--- START ---

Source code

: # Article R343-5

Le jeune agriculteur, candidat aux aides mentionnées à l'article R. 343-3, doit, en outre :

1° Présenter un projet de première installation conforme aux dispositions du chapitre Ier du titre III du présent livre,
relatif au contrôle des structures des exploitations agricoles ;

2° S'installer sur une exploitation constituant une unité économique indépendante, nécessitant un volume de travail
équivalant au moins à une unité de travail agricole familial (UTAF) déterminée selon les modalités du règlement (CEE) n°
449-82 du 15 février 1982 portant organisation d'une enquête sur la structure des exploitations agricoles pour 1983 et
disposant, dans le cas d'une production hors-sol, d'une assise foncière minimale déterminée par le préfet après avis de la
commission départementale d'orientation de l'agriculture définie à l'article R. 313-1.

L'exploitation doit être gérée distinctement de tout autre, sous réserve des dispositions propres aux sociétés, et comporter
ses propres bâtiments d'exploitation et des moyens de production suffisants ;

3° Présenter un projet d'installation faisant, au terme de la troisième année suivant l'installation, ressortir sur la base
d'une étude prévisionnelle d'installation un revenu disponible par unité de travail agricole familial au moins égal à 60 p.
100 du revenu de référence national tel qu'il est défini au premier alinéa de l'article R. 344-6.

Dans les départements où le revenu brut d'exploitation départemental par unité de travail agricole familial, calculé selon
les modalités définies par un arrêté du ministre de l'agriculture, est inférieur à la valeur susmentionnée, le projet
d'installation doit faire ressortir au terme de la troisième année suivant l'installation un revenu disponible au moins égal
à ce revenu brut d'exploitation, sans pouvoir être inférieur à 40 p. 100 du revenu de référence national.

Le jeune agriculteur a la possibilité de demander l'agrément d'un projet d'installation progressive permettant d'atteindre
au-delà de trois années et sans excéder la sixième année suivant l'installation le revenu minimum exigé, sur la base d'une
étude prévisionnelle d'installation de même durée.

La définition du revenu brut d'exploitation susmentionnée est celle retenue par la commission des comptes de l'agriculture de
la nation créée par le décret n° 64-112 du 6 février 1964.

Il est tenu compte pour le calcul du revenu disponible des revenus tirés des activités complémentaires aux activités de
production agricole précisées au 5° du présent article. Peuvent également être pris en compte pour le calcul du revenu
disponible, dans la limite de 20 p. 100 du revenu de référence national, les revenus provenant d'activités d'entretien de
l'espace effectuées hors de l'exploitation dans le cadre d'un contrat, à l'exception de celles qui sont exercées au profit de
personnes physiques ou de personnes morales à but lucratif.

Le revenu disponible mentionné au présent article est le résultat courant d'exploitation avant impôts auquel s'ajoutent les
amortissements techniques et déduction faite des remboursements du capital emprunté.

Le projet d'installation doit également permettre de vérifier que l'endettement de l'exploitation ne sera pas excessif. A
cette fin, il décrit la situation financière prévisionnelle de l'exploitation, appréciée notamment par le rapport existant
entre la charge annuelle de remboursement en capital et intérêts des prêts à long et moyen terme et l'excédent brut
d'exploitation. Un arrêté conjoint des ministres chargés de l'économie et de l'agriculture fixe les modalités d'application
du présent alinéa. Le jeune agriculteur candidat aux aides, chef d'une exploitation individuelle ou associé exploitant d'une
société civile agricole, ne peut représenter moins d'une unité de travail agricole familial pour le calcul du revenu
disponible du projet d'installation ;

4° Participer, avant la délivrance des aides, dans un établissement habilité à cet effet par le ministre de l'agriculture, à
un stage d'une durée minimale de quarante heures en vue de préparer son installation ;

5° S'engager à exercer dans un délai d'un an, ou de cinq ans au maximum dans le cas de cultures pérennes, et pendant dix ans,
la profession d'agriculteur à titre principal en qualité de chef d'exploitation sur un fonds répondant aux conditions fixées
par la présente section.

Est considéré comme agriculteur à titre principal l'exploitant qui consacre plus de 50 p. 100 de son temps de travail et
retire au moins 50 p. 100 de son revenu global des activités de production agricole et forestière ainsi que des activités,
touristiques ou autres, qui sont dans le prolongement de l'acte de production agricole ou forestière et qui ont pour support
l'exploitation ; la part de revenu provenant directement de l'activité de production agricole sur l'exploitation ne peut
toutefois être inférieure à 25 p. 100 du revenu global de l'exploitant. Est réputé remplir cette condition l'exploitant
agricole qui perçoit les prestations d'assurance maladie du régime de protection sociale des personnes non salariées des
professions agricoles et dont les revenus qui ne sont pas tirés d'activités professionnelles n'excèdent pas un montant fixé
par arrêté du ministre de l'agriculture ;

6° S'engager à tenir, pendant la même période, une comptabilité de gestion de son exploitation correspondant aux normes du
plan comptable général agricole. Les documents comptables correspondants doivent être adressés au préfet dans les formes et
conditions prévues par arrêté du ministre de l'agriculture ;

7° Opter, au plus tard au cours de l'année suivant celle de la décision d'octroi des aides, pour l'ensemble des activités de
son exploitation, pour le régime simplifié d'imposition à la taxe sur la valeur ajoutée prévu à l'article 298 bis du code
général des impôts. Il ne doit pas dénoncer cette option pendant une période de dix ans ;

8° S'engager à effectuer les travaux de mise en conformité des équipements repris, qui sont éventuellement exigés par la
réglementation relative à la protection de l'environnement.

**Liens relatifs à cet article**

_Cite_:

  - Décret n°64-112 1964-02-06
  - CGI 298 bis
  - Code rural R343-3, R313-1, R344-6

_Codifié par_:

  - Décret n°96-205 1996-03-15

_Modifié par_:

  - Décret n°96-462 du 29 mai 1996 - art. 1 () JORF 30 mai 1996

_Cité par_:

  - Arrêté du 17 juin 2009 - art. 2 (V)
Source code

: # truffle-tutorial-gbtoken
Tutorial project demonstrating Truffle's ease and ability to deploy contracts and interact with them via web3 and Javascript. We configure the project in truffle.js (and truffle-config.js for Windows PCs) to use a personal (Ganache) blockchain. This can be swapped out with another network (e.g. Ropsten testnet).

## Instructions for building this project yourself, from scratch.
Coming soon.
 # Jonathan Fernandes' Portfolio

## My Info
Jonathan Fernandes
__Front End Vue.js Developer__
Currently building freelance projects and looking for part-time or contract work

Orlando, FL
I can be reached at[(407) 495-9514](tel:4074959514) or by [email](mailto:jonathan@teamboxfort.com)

--- END ---

## What is being asked
Output the records exactly, including every line.

## Solution for this problem
Source code

: # Article R343-5

Le jeune agriculteur, candidat aux aides mentionnées à l'article R. 343-3, doit, en outre :

1° Présenter un projet de première installation conforme aux dispositions du chapitre Ier du titre III du présent livre,
relatif au contrôle des structures des exploitations agricoles ;

2° S'installer sur une exploitation constituant une unité économique indépendante, nécessitant un volume de travail
équivalant au moins à une unité de travail agricole familial (UTAF) déterminée selon les modalités du règlement (CEE) n°
449-82 du 15 février 1982 portant organisation d'une enquête sur la structure des exploitations agricoles pour 1983 et
disposant, dans le cas d'une production hors-sol, d'une assise foncière minimale déterminée par le préfet après avis de la
commission départementale d'orientation de l'agriculture définie à l'article R. 313-1.

L'exploitation doit être gérée distinctement de tout autre, sous réserve des dispositions propres aux sociétés, et comporter
ses propres bâtiments d'exploitation et des moyens de production suffisants ;

3° Présenter un projet d'installation faisant, au terme de la troisième année suivant l'installation, ressortir sur la base
d'une étude prévisionnelle d'installation un revenu disponible par unité de travail agricole familial au moins égal à 60 p.
100 du revenu de référence national tel qu'il est défini au premier alinéa de l'article R. 344-6.

Dans les départements où le revenu brut d'exploitation départemental par unité de travail agricole familial, calculé selon
les modalités définies par un arrêté du ministre de l'agriculture, est inférieur à la valeur susmentionnée, le projet
d'installation doit faire ressortir au terme de la troisième année suivant l'installation un revenu disponible au moins égal
à ce revenu brut d'exploitation, sans pouvoir être inférieur à 40 p. 100 du revenu de référence national.

Le jeune agriculteur a la possibilité de demander l'agrément d'un projet d'installation progressive permettant d'atteindre
au-delà de trois années et sans excéder la sixième année suivant l'installation le revenu minimum exigé, sur la base d'une
étude prévisionnelle d'installation de même durée.

La définition du revenu brut d'exploitation susmentionnée est celle retenue par la commission des comptes de l'agriculture de
la nation créée par le décret n° 64-112 du 6 février 1964.

Il est tenu compte pour le calcul du revenu disponible des revenus tirés des activités complémentaires aux activités de
production agricole précisées au 5° du présent article. Peuvent également être pris en compte pour le calcul du revenu
disponible, dans la limite de 20 p. 100 du revenu de référence national, les revenus provenant d'activités d'entretien de
l'espace effectuées hors de l'exploitation dans le cadre d'un contrat, à l'exception de celles qui sont exercées au profit de
personnes physiques ou de personnes morales à but lucratif.

Le revenu disponible mentionné au présent article est le résultat courant d'exploitation avant impôts auquel s'ajoutent les
amortissements techniques et déduction faite des remboursements du capital emprunté.

Le projet d'installation doit également permettre de vérifier que l'endettement de l'exploitation ne sera pas excessif. A
cette fin, il décrit la situation financière prévisionnelle de l'exploitation, appréciée notamment par le rapport existant
entre la charge annuelle de remboursement en capital et intérêts des prêts à long et moyen terme et l'excédent brut
d'exploitation. Un arrêté conjoint des ministres chargés de l'économie et de l'agriculture fixe les modalités d'application
du présent alinéa. Le jeune agriculteur candidat aux aides, chef d'une exploitation individuelle ou associé exploitant d'une
société civile agricole, ne peut représenter moins d'une unité de travail agricole familial pour le calcul du revenu
disponible du projet d'installation ;

4° Participer, avant la délivrance des aides, dans un établissement habilité à cet effet par le ministre de l'agriculture, à
un stage d'une durée minimale de quarante heures en vue de préparer son installation ;

5° S'engager à exercer dans un délai d'un an, ou de cinq ans au maximum dans le cas de cultures pérennes, et pendant dix ans,
la profession d'agriculteur à titre principal en qualité de chef d'exploitation sur un fonds répondant aux conditions fixées
par la présente section.

Est considéré comme agriculteur à titre principal l'exploitant qui consacre plus de 50 p. 100 de son temps de travail et
retire au moins 50 p. 100 de son revenu global des activités de production agricole et forestière ainsi que des activités,
touristiques ou autres, qui sont dans le prolongement de l'acte de production agricole ou forestière et qui ont pour support
l'exploitation ; la part de revenu provenant directement de l'activité de production agricole sur l'exploitation ne peut
toutefois être inférieure à 25 p. 100 du revenu global de l'exploitant. Est réputé remplir cette condition l'exploitant
agricole qui perçoit les prestations d'assurance maladie du régime de protection sociale des personnes non salariées des
professions agricoles et dont les revenus qui ne sont pas tirés d'activités professionnelles n'excèdent pas un montant fixé
par arrêté du ministre de l'agriculture ;

6° S'engager à tenir, pendant la même période, une comptabilité de gestion de son exploitation correspondant aux normes du
plan comptable général agricole. Les documents comptables correspondants doivent être adressés au préfet dans les formes et
conditions prévues par arrêté du ministre de l'agriculture ;

7° Opter, au plus tard au cours de l'année suivant celle de la décision d'octroi des aides, pour l'ensemble des activités de
son exploitation, pour le régime simplifié d'imposition à la taxe sur la valeur ajoutée prévu à l'article 298 bis du code
général des impôts. Il ne doit pas dénoncer cette option pendant une période de dix ans ;

8° S'engager à effectuer les travaux de mise en conformité des équipements repris, qui sont éventuellement exigés par la
réglementation relative à la protection de l'environnement.

**Liens relatifs à cet article**

_Cite_:

  - Décret n°64-112 1964-02-06
  - CGI 298 bis
  - Code rural R343-3, R313-1, R344-6

_Codifié par_:

  - Décret n°96-205 1996-03-15

_Modifié par_:

  - Décret n°96-462 du 29 mai 1996 - art. 1 () JORF 30 mai 1996

_Cité par_:

  - Arrêté du 17 juin 2009 - art. 2 (V)
Source code

: # truffle-tutorial-gbtoken
Tutorial project demonstrating Truffle's ease and ability to deploy contracts and interact with them via web3 and Javascript. We configure the project in truffle.js (and truffle-config.js for Windows PCs) to use a personal (Ganache) blockchain. This can be swapped out with another network (e.g. Ropsten testnet).

## Instructions for building this project yourself, from scratch.
Coming soon.
 # Jonathan Fernandes' Portfolio

## My Info
Jonathan Fernandes
__Front End Vue.js Developer__
Currently building freelance projects and looking for part-time or contract work

Orlando, FL
I can be reached at[(407) 495-9514](tel:4074959514) or by [email](mailto:jonathan@teamboxfort.com)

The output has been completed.